Feminism was revived. The “first-wave” feminists had achieved passage of the Nineteenth Amendment in 1920, granting women the right to vote. But the voting public was still largely middle- and upper-class, and didn’t produce the revolutionary change that socialist suffragists had sought. And since so much effort had been focused on suffrage, once it was obtained, activism dwindled until it was all but non-existent.
In the 1960s, Women’s Liberation burst onto the scene. Women broke codes of silence, talked among themselves, and protested their continued second-class citizen status. A decade later, the movement was in full bloom. In March 1978, Ms. magazine reported on the National Women’s Conference (NWC) held the previous year, announcing that “feminists are everywhere … we are a populist, majority movement.” Not so in the 90s when people describe themselves. “Feminist? No, I’m not one of those,” most say.It’s possible that the label itself was a misnomer, which led the public and the movement itself astray. Although “egalitarian” doesn’t roll as trippingly off the tongue as “feminist,” it’s really more to the point. While feminism promotes equal rights between men and women, egalitarianism seeks equal rights for all.
As the 1995 Fourth World Conference on Women declared from Beijing: women’s rights are human rights. While bringing women’s rights into special focus, the NWC platform adopted in 1977 contained broad-ranging demands for human rights and better living conditions for all. These included comprehensive programs for the disabled, improved child abuse prevention and intervention, a national health security program, guarantees of indigenous Americans’ tribal rights, culturally sensitive education, innovative elder housing, an end to discrimination based on sexual preference, and increased funding for Social Security, welfare, and other “income-transfer” programs.
Whatever you call the political ideology of this platform – egalitarian or feminist – its goals have by no means been fulfilled. An entire generation of people has been born and grown up, including my own daughters, but women still aren’t really equal to men, classism and racism persist, and the US government often acts like a mad scientist conducting draconian experiments in social Darwinism.
More women work outside the home than ever before in our society, yet work done in the home – that backbone of living itself called childrearing and homemaking – is still not economically valued. Unless you pay someone else to do it for you. The NWC called for “covering homemakers in their own right under Social Security.”
Neither has violence in the home been eliminated. Men far outnumber women on state boards and commissions, and in corporate offices and the federal government. “Traditional” women’s jobs still pay less than “men’s” jobs, and federal law doesn’t mandate equal pay for work of equal value. “Workfare” – which the NWC denounced as “work without wage, without fringe benefits or bargaining rights, and without dignity” – is now a reality.

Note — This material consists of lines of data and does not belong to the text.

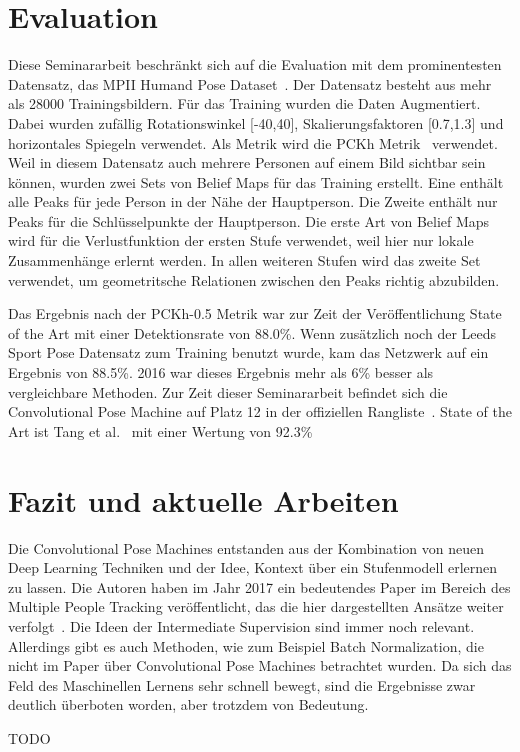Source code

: \documentclass[journal, a4paper]{IEEEtran}
\begin{document}
\section{Evaluation}

        Diese Seminararbeit beschränkt sich auf die Evaluation mit dem prominentesten Datensatz, das MPII Humand Pose Dataset~\cite{Mpii_dataset}. Der Datensatz besteht aus mehr als 28000 Trainingsbildern. Für das Training wurden die Daten Augmentiert. Dabei wurden zufällig Rotationswinkel [-40\degree,40\degree], Skalierungsfaktoren [0.7,1.3] und horizontales Spiegeln verwendet. Als Metrik wird die PCKh Metrik~\cite{PCKh} verwendet. %
        Weil in diesem Datensatz auch mehrere Personen auf einem Bild sichtbar sein können, wurden zwei Sets von Belief Maps für das Training erstellt. Eine enthält alle Peaks für jede Person in der Nähe der Hauptperson. Die Zweite enthält nur Peaks für die Schlüsselpunkte der Hauptperson.
        Die erste Art von Belief Maps wird für die Verlustfunktion der ersten Stufe verwendet, weil hier nur lokale Zusammenhänge erlernt werden. In allen weiteren Stufen wird das zweite Set verwendet, um geometritsche Relationen zwischen den Peaks richtig abzubilden.

        Das Ergebnis nach der PCKh-0.5 Metrik war zur Zeit der Veröffentlichung State of the Art mit einer Detektionsrate von 88.0\%. Wenn zusätzlich noch der Leeds Sport Pose Datensatz zum Training benutzt wurde, kam das Netzwerk auf ein Ergebnis von 88.5\%. 2016 war dieses Ergebnis mehr als 6\% besser als vergleichbare Methoden. Zur Zeit dieser Seminararbeit befindet sich die Convolutional Pose Machine auf Platz 12 in der offiziellen Rangliste~\cite{Mpii_dataset}. State of the Art ist Tang et al.~\cite{Deeply Learned Compositional Models for Human Pose Estimation} mit einer Wertung von 92.3\%
        
\section{Fazit und aktuelle Arbeiten}
        Die Convolutional Pose Machines entstanden aus der Kombination von neuen Deep Learning Techniken und der Idee, Kontext über ein Stufenmodell erlernen zu lassen. Die Autoren haben im Jahr 2017 ein bedeutendes Paper im Bereich des Multiple People Tracking veröffentlicht, das die hier dargestellten Ansätze weiter verfolgt~\cite{cao2017realtime,wei2016cpm}. Die Ideen der Intermediate Supervision sind immer noch relevant. Allerdings gibt es auch Methoden, wie zum Beispiel Batch Normalization, die nicht im Paper über Convolutional Pose Machines betrachtet wurden. Da sich das Feld des Maschinellen Lernens sehr schnell bewegt, sind die Ergebnisse zwar deutlich überboten worden, aber trotzdem von Bedeutung.


\begin{thebibliography}{5}
	TODO
\end{thebibliography}
\end{document}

And, while we have a patchwork of laws aimed at ending gender discrimination, hopes for a federal ERA died on the vine long ago.
Second-wave feminism went the way of the first wave. Despite protestations to the contrary, powerful feminist organizations such as NOW remained largely an interest of the usually White middle-class. Volunteer work didn’t grant you membership: your annual dues did. In Vermont, the state ERA committee preferred pricey dinners to potlucks for fundraisers. It threw gay rights overboard in an effort to pretend that the amendment wouldn’t grant homosexuals the legal protections of marriage. This sop to the right-wing backlash got us nowhere. The movement splintered and foundered.
Clearly, there is still a great deal for activists to do. The problems haven’t gone away and the groundswell can build again. It may appear that we’ve lost the interest particularly of the younger generation. But times and consciousnesses do change with the right inspiration. To paraphrase something an older woman once told me in the mid-1980s: What we need to do for non-feminists is screw in the lightbulb of feminism, so that later they can turn the light on.